Along with the blackberries, I shared a little ditty with her. She is a poet, a real one, but the fruit fairy was unashamed.

 

His Best Thing

 

I think blackberries are my dad’s best thing. Better than best, maybe best-est. Perhaps most best.

His briar patch is a twenty-foot arbor on the southwest side of our house.

He built it the spring after we all moved to the new place.

It might be a pergola, or maybe a trellis, but he named it Arbor and it stuck,

The propping place for fruit-heavy branches and gravity-driven berries on tender vine tips.

 

He stretched galvanized two by four-inch farm fence through its middle and across its top,

Secured in spaces on four-by-fours,

Sunk deep in the ground

To the credit of a post-hole digger he brought from the farm.

 

He offers them one non-negotiable itinerary–up and out–

And they don’t mind going there,

But old habits of reach and arch point them groundward.

They see by his wire that all they’ll get is a proper path built for their own good.

They repent, and bow to the farmer’s convenience.

 

I collect at the bottom. Think I don’t know what they say about low-hanging fruit?

I’ll always pick it first, unimpressed by gossip.

Sometimes, easy-does-it hides big treasures.

Besides, they contradicted themselves when they said

“Don’t step into a briar where a snake might lurk to strike.”

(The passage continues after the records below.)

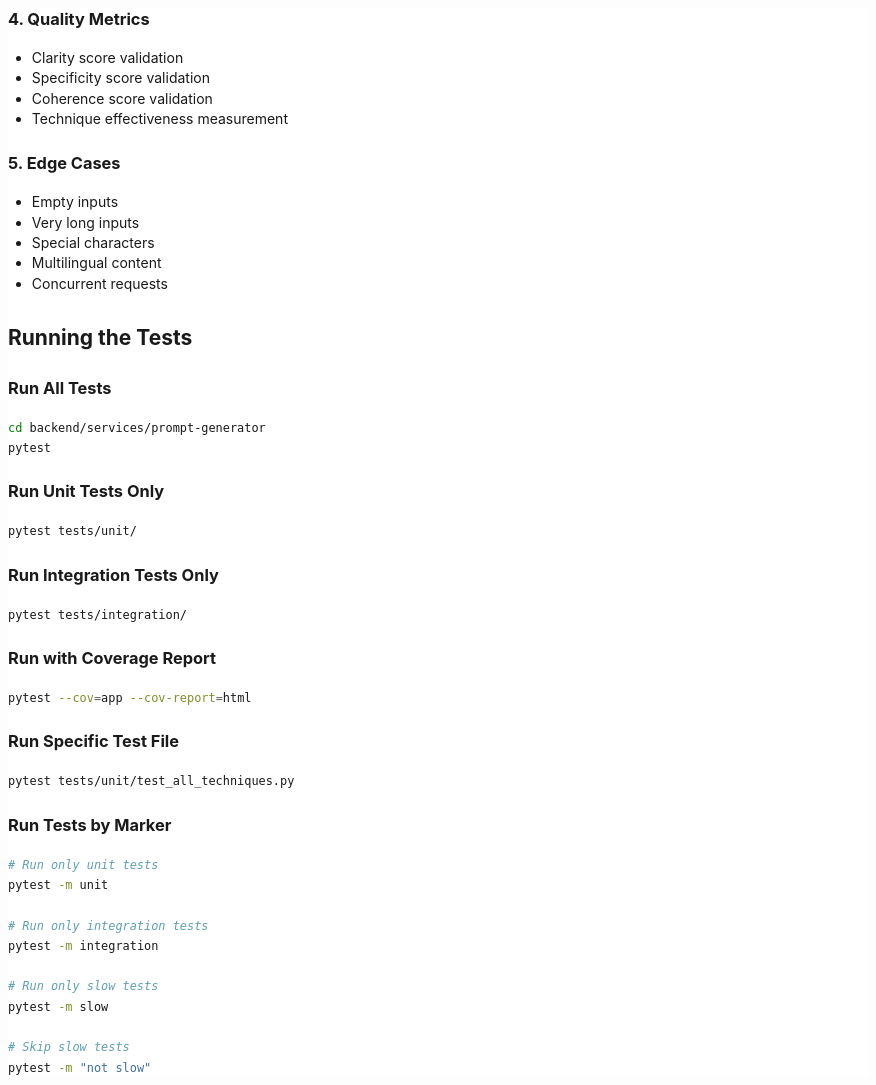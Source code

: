 ### 4. Quality Metrics
- Clarity score validation
- Specificity score validation
- Coherence score validation
- Technique effectiveness measurement

### 5. Edge Cases
- Empty inputs
- Very long inputs
- Special characters
- Multilingual content
- Concurrent requests

## Running the Tests

### Run All Tests
```bash
cd backend/services/prompt-generator
pytest
```

### Run Unit Tests Only
```bash
pytest tests/unit/
```

### Run Integration Tests Only
```bash
pytest tests/integration/
```

### Run with Coverage Report
```bash
pytest --cov=app --cov-report=html
```

### Run Specific Test File
```bash
pytest tests/unit/test_all_techniques.py
```

### Run Tests by Marker
```bash
# Run only unit tests
pytest -m unit

# Run only integration tests
pytest -m integration

# Run only slow tests
pytest -m slow

# Skip slow tests
pytest -m "not slow"
```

Once I saw one in my dad’s blackberries.

Skinny grass-green Flash tripped over my flip-flop, made me laugh.

 

To fill my basket takes six passes.

Once each side that-away looking down,

One this-away looking up (which makes four).

Two more trips, one each direction,

Flat-footing a rusted vintage chair, non-wobbly against a thick post.

I figured the top gatherings shouldn’t count for more than two passes,

Although–The twenty-steps afoot do require two moves of the ladder for each side,

Six mounts and dismounts, too.

 

If I wanted, I could count as trips the shorter jaunts between the makeshift scaffolding.

I could. The truth is these are my berries now.

I decide—to pluck or to leave,

Jam or jelly, canned or frozen, cobbler or double-crust, fresh or later.

Are they sweet this year? I take the largest one, let the taste linger.

No, my berries are tart, not at all like my dad’s, nothing to remind me of him.

 

Some say to stand on a rusty chair instead of a stepstool is to welcome a fall.

Sometimes, often, I think they’re right.

Picking across the top takes practice and balance,

And vision adapted to a peripheral gaze across a close horizon.

Within my reach waits a sturdy brace,

Sunk deep in the ground

To the credit of a post-hole digger he brought from the farm.